:: WHAT IS BEING ASKED ::
For the data that follows, report how many lines contain the word "TЁЯRA", and nothing else.

:: EXTRACTED ENTRIES ::

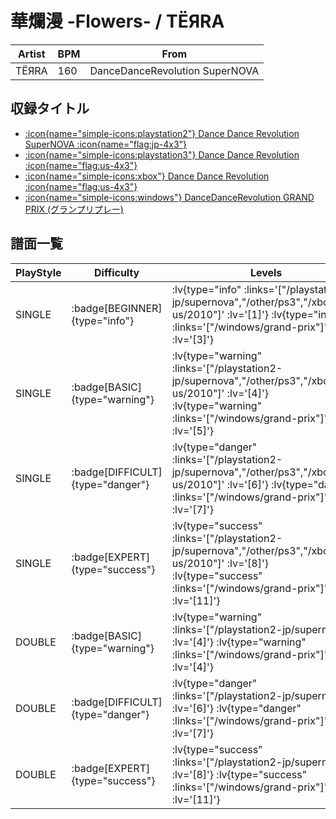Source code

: # 華爛漫 -Flowers- / TЁЯRA

|Artist|BPM|From|
|------|---|----|
|TЁЯRA|160|DanceDanceRevolution SuperNOVA|

## 収録タイトル

- [ :icon{name="simple-icons:playstation2"} Dance Dance Revolution SuperNOVA :icon{name="flag:jp-4x3"} ](/playstation2-jp/supernova)
- [ :icon{name="simple-icons:playstation3"} Dance Dance Revolution :icon{name="flag:us-4x3"} ](/other/ps3)
- [ :icon{name="simple-icons:xbox"} Dance Dance Revolution :icon{name="flag:us-4x3"} ](/xbox360-us/2010)
- [ :icon{name="simple-icons:windows"} DanceDanceRevolution GRAND PRIX (グランプリプレー)](/windows/grand-prix)

## 譜面一覧

|PlayStyle|Difficulty|Levels|Notes|Movie|
|---------|----------|------|-----|-----|
|SINGLE| :badge[BEGINNER]{type="info"} | :lv{type="info" :links='["/playstation2-jp/supernova","/other/ps3","/xbox360-us/2010"]' :lv='[1]'}  :lv{type="info" :links='["/windows/grand-prix"]' :lv='[3]'} |123/0||
|SINGLE| :badge[BASIC]{type="warning"} | :lv{type="warning" :links='["/playstation2-jp/supernova","/other/ps3","/xbox360-us/2010"]' :lv='[4]'}  :lv{type="warning" :links='["/windows/grand-prix"]' :lv='[5]'} |211/5||
|SINGLE| :badge[DIFFICULT]{type="danger"} | :lv{type="danger" :links='["/playstation2-jp/supernova","/other/ps3","/xbox360-us/2010"]' :lv='[6]'}  :lv{type="danger" :links='["/windows/grand-prix"]' :lv='[7]'} |272/1||
|SINGLE| :badge[EXPERT]{type="success"} | :lv{type="success" :links='["/playstation2-jp/supernova","/other/ps3","/xbox360-us/2010"]' :lv='[8]'}  :lv{type="success" :links='["/windows/grand-prix"]' :lv='[11]'} |348/1||
|DOUBLE| :badge[BASIC]{type="warning"} | :lv{type="warning" :links='["/playstation2-jp/supernova"]' :lv='[4]'}  :lv{type="warning" :links='["/windows/grand-prix"]' :lv='[4]'} |184/1||
|DOUBLE| :badge[DIFFICULT]{type="danger"} | :lv{type="danger" :links='["/playstation2-jp/supernova"]' :lv='[6]'}  :lv{type="danger" :links='["/windows/grand-prix"]' :lv='[7]'} |266/1||
|DOUBLE| :badge[EXPERT]{type="success"} | :lv{type="success" :links='["/playstation2-jp/supernova"]' :lv='[8]'}  :lv{type="success" :links='["/windows/grand-prix"]' :lv='[11]'} |359/1||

:: YOUR SOLUTION ::
2